In the data below, work out how many lines include the string "caption". Only the number should be given.

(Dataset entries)
-- -- --

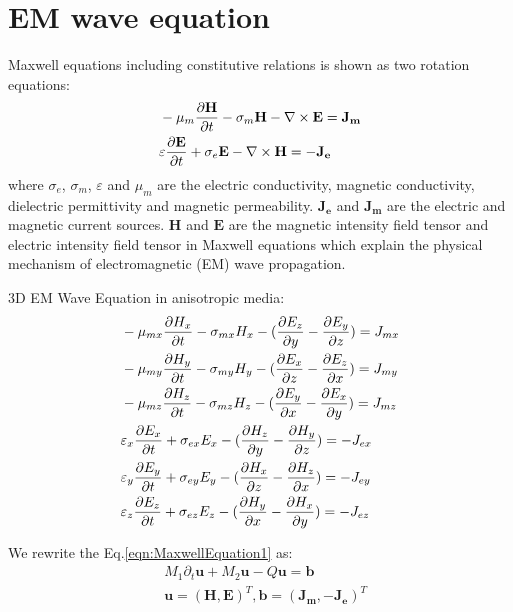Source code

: \documentclass[pdftex,a4paper,parskip,listof=totoc,bibliography=totoc,onehalfspacing,12pt]{scrreprt}
\begin{document}
\section{EM wave equation}
\par Maxwell equations including constitutive relations is shown as two rotation equations: \\
\begin{equation}
\begin{aligned}
\label{eqn:MaxwellEquation}
&-\mu_{m} \pdv{ \mathbf{H}}{t} - \sigma_{m}\mathbf{H} - \nabla \times \mathbf{E} =  \mathbf{J_{m}} \\
&\varepsilon\pdv{ \mathbf{E}}{t} + \sigma_{e}\mathbf{E} -\nabla \times \mathbf{H} =  - \mathbf{J_{e}}
\end{aligned}
\end{equation}
where $\sigma_{e}$, $\sigma_{m}$, $\varepsilon$ and $\mu_{m}$ are the electric conductivity, magnetic conductivity, dielectric permittivity and magnetic permeability. $\mathbf{J_{e}}$ and $\mathbf{J_{m}}$ are the electric and magnetic current sources. $\mathbf{H}$ and $\mathbf{E}$ are the magnetic intensity field tensor and electric intensity field tensor in Maxwell equations which explain the physical mechanism of electromagnetic (EM) wave propagation.\\
\par 3D EM Wave Equation in anisotropic media:
\begin{equation}
\begin{aligned}
\label{eqn:MaxwellEquation1}
&-\mu_{mx} \pdv{H_{x}}{t} - \sigma_{mx} H_{x} - (\pdv{E_z}{y} - \pdv{E_y}{z}) = J_{mx}\\
&-\mu_{my} \pdv{H_{y}}{t} - \sigma_{my} H_{y} - (\pdv{E_x}{z} - \pdv{E_z}{x}) = J_{my}\\
&-\mu_{mz} \pdv{H_{z}}{t} - \sigma_{mz} H_{z} - (\pdv{E_y}{x} - \pdv{E_x}{y}) = J_{mz}\\
&\varepsilon_{x} \pdv{E_{x}}{t} + \sigma_{ex} E_{x} - (\pdv{H_z}{y} - \pdv{H_y}{z}) = -J_{ex}\\
&\varepsilon_{y} \pdv{E_{y}}{t} + \sigma_{ey} E_{y} - (\pdv{H_x}{z} - \pdv{H_z}{x}) = -J_{ey}\\
&\varepsilon_{z} \pdv{E_{z}}{t} + \sigma_{ez} E_{z} - (\pdv{H_y}{x} - \pdv{H_x}{y}) = -J_{ez}
\end{aligned}
\end{equation}
\par We rewrite the Eq.\ref{eqn:MaxwellEquation1} as:
\begin{equation}
\begin{aligned}
\label{eqn:MaxwellEquationMatrix}
&M_1 \partial_{t} \mathbf{u} + M_2 \mathbf{u} - Q\mathbf{u} = \mathbf{b} \\
&\mathbf{u} = (\mathbf{H}, \mathbf{E})^T, \mathbf{b} = (\mathbf{J_{m}}, -\mathbf{J_{e}})^T \\
\end{aligned}
\end{equation}
\end{document}
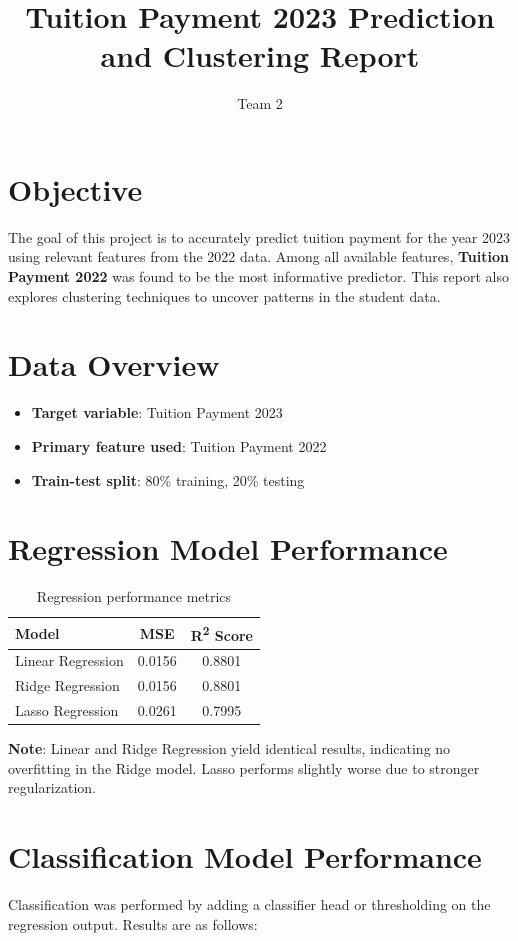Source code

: \documentclass{article}
\title{Tuition Payment 2023 Prediction and Clustering Report}
\author{Team 2}
\date{}
\begin{document}
\maketitle

\section{Objective}
The goal of this project is to accurately predict tuition payment for the year 2023 using relevant features from the 2022 data. Among all available features, \textbf{Tuition Payment 2022} was found to be the most informative predictor. This report also explores clustering techniques to uncover patterns in the student data.

\section{Data Overview}
\begin{itemize}
    \item \textbf{Target variable}: Tuition Payment 2023
    \item \textbf{Primary feature used}: Tuition Payment 2022
    \item \textbf{Train-test split}: 80\% training, 20\% testing
\end{itemize}

\section{Regression Model Performance}
\begin{table}[H]
\centering
\begin{tabular}{lcc}
\toprule
\textbf{Model} & \textbf{MSE} & \textbf{R\textsuperscript{2} Score} \\
\midrule
Linear Regression & 0.0156 & 0.8801 \\
Ridge Regression & 0.0156 & 0.8801 \\
Lasso Regression & 0.0261 & 0.7995 \\
\bottomrule
\end{tabular}
\caption{Regression performance metrics}
\end{table}

\textbf{Note}: Linear and Ridge Regression yield identical results, indicating no overfitting in the Ridge model. Lasso performs slightly worse due to stronger regularization.

\section{Classification Model Performance}
Classification was performed by adding a classifier head or thresholding on the regression output. Results are as follows:
\end{document}
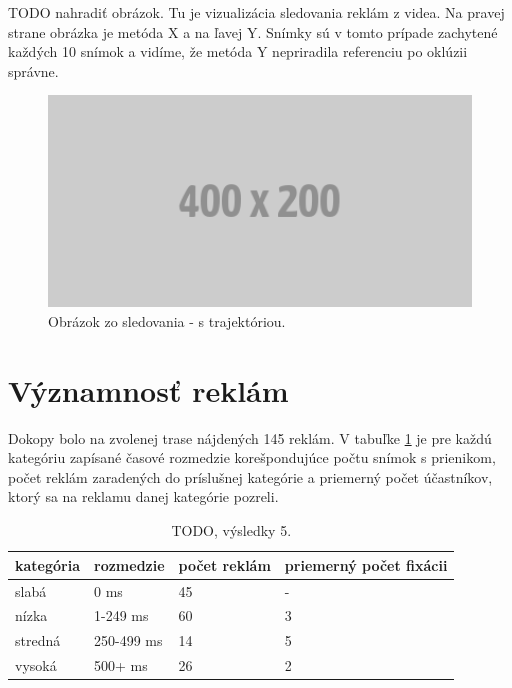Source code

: TODO nahradiť obrázok. Tu je vizualizácia sledovania reklám z videa. Na pravej strane obrázka je metóda X a na ľavej Y. Snímky sú v tomto prípade zachytené každých 10 snímok a vidíme, že metóda Y nepriradila referenciu po oklúzii správne.
\begin{figure}[ht]
    \centering
    \includegraphics[width=1\textwidth]{images/placeholder.png}
    \caption{Obrázok zo sledovania - s trajektóriou.}
    \label{img:road}
\end{figure}

\section{Významnosť reklám}

Dokopy bolo na zvolenej trase nájdených 145 reklám. V tabuľke \ref{table:cat} je pre každú kategóriu zapísané časové rozmedzie korešpondujúce počtu snímok s prienikom, počet reklám zaradených do príslušnej kategórie a priemerný počet účastníkov, ktorý sa na reklamu danej kategórie pozreli.
\\
\begin{table}[ht]
\centering
\begin{tabular}{|l l l l|}
 \hline
 kategória &	rozmedzie &	počet reklám &	priemerný počet fixácii \\ [0.5ex]
 \hline
slabá &	0 ms &	45 &	- \\ [0.1ex]
nízka &	1-249 ms &	60 &	3 \\ [0.1ex]
stredná &	250-499 ms &	14 &	5 \\ [0.1ex]
vysoká &	500+ ms &	26 &	2 \\ [0.1ex]
 \hline
\end{tabular}
\caption{TODO, výsledky 5.}
\label{table:cat}
\end{table}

-- -- --

ANSWER SPACE:
3